While there is a whirlwind of uncertainty surrounding healthcare reform and reimbursement models, it’s safe to expect reductions in Medicare reimbursements in the near future—which typically means smaller hospital marketing budgets.
In an era of dwindling resources, it’s important for CMOs to be involved in strategic and budgetary planning to ensure that their CEOs and the rest of the C-suite set achievable, impactful goals. These goals should be based on a firm understanding of a hospital’s community, capabilities and market dynamics. Here’s an overview of these key areas that can make or break your marketing plan.
Know Your Market
Healthcare CMOs who know the ins and outs of their markets can help their organizations identify proper benchmarks and set realistic objectives based on factors like market share and physician employment models.
For example, if a market sees 2,000 heart surgeries every year and your hospital is responsible for 1,000 of them, gaining 10 percent of the market share will require a major action—such as hiring a new physician who brings his or patient base and reputation with them—as opposed to launching an advertising campaign.
When analyzing the market, CMOs can save a lot of frustration and better understand where to drive resources by asking the following questions:
- What percentage of specialists in the market work for our healthcare system?
- What percentage are self-employed or work for other systems?
- How many of a certain procedure were performed this year?
- How many were performed the year before?
- Is the volume of procedures increasing, decreasing or staying consistent?
- Is this is a growing market, or do we need to acquire some of the market share from a competitor?
Knowing the answers to these questions can help CMOs present a compelling case to other executives when asking for more authority over or leeway in their marketing plans and projects.
Know Your Patients
CMOs with a clear understanding of patient healthcare journeys can anticipate when those patients are making healthcare decisions and what factors influence those decisions. With the continued growth of consumer-driven, high-deductible healthcare plans, hospitals will find themselves in close competition with freestanding imaging and surgery centers as patients look for more cost-effective options.
In some cases, managed care plans may wholly dictate patient decisions and drastically narrow the networks that exist in a hospital’s marketplace. Furthermore, value-based agreements may require that hospitals meet certain performance criteria—many of which contain customer service and access components—in order to receive reimbursements. Understanding the mechanics of value-based contracts can help CMOs ensure that their organizations are receiving the maximum reimbursements while expanding their service offerings to a wider consumer base.

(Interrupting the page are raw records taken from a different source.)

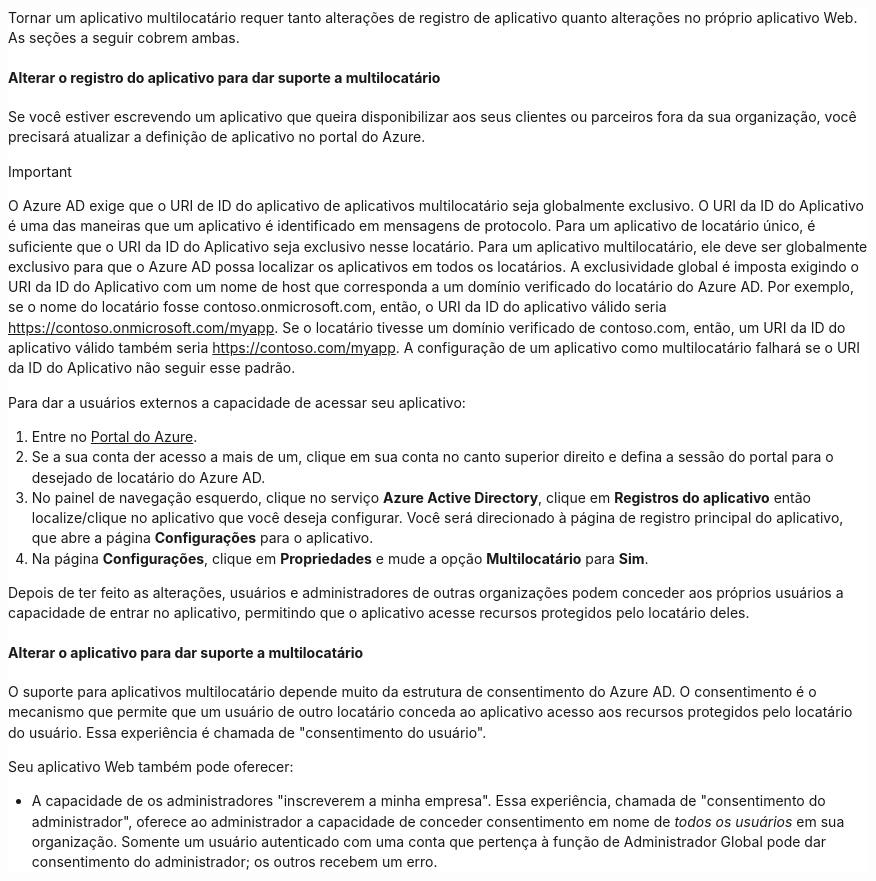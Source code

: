 Tornar um aplicativo multilocatário requer tanto alterações de registro de aplicativo quanto alterações no próprio aplicativo Web. As seções a seguir cobrem ambas.

#### <a name="changing-the-application-registration-to-support-multi-tenant"></a>Alterar o registro do aplicativo para dar suporte a multilocatário

Se você estiver escrevendo um aplicativo que queira disponibilizar aos seus clientes ou parceiros fora da sua organização, você precisará atualizar a definição de aplicativo no portal do Azure.

> [!IMPORTANT]
> O Azure AD exige que o URI de ID do aplicativo de aplicativos multilocatário seja globalmente exclusivo. O URI da ID do Aplicativo é uma das maneiras que um aplicativo é identificado em mensagens de protocolo. Para um aplicativo de locatário único, é suficiente que o URI da ID do Aplicativo seja exclusivo nesse locatário. Para um aplicativo multilocatário, ele deve ser globalmente exclusivo para que o Azure AD possa localizar os aplicativos em todos os locatários. A exclusividade global é imposta exigindo o URI da ID do Aplicativo com um nome de host que corresponda a um domínio verificado do locatário do Azure AD. Por exemplo, se o nome do locatário fosse contoso.onmicrosoft.com, então, o URI da ID do aplicativo válido seria https://contoso.onmicrosoft.com/myapp. Se o locatário tivesse um domínio verificado de contoso.com, então, um URI da ID do aplicativo válido também seria https://contoso.com/myapp. A configuração de um aplicativo como multilocatário falhará se o URI da ID do Aplicativo não seguir esse padrão.
> 

Para dar a usuários externos a capacidade de acessar seu aplicativo: 

1. Entre no [Portal do Azure](https://portal.azure.com).
2. Se a sua conta der acesso a mais de um, clique em sua conta no canto superior direito e defina a sessão do portal para o desejado de locatário do Azure AD.
3. No painel de navegação esquerdo, clique no serviço **Azure Active Directory**, clique em **Registros do aplicativo** então localize/clique no aplicativo que você deseja configurar. Você será direcionado à página de registro principal do aplicativo, que abre a página **Configurações** para o aplicativo.
4. Na página **Configurações**, clique em **Propriedades** e mude a opção **Multilocatário** para **Sim**.

Depois de ter feito as alterações, usuários e administradores de outras organizações podem conceder aos próprios usuários a capacidade de entrar no aplicativo, permitindo que o aplicativo acesse recursos protegidos pelo locatário deles.

#### <a name="changing-the-application-to-support-multi-tenant"></a>Alterar o aplicativo para dar suporte a multilocatário

O suporte para aplicativos multilocatário depende muito da estrutura de consentimento do Azure AD. O consentimento é o mecanismo que permite que um usuário de outro locatário conceda ao aplicativo acesso aos recursos protegidos pelo locatário do usuário. Essa experiência é chamada de "consentimento do usuário".

Seu aplicativo Web também pode oferecer:

- A capacidade de os administradores "inscreverem a minha empresa". Essa experiência, chamada de "consentimento do administrador", oferece ao administrador a capacidade de conceder consentimento em nome de *todos os usuários* em sua organização. Somente um usuário autenticado com uma conta que pertença à função de Administrador Global pode dar consentimento do administrador; os outros recebem um erro.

Additionally, if CMOs can accurately identify patients in the community who will require a certain service, they can tailor their organizations’ communications to deliver timely messages to inform those patients’ decisions.
Know Your Health System
Knowledge of market dynamics and patient journeys are important factors for CMOs to consider, and the third leg of the stool is just as critical. This involves understanding your physician and payer networks, referral patterns, new models of care, and other dynamics within your organization.

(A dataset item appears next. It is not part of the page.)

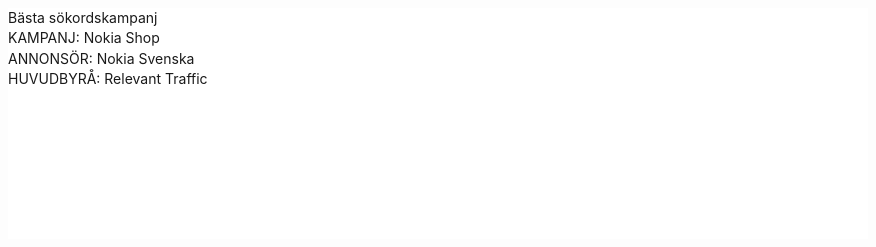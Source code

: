 <p>Bästa sökordskampanj<br>KAMPANJ: Nokia Shop<br>ANNONSÖR: Nokia Svenska<br>HUVUDBYRÅ: Relevant Traffic</p>
<p><br></p>
<p><br><br><br><br><br></p>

For example, driving traffic toward service lines can become problematic if the hospital doesn’t have the capacity to service an influx of patients. If a hospital’s physicians are exceptionally busy or booked far into the future, it may not be a good idea for the organization to drive more traffic to that particular service or procedure.
Also, is your organization involved with a population health or medical home initiative? If so, how is that manifest in your marketing communications efforts and how are you measuring success? How informed and engaged are your employees, physicians, and other stakeholders? These are the types of questions a marketing executive must be able to answer to successfully embrace opportunities and address challenges in today's healthcare landscape.
By knowing the market, the community and the capabilities of the hospital, CMOs can begin a well-informed dialogue regarding planning and budgeting with their CEOs and other members of the organization. Explaining their research to the C-suite can prevent the implementation of impractical goals, so it’s important for the CMO to engage with the CEO and CFO early as the organization builds its budget and market volume projections for the year.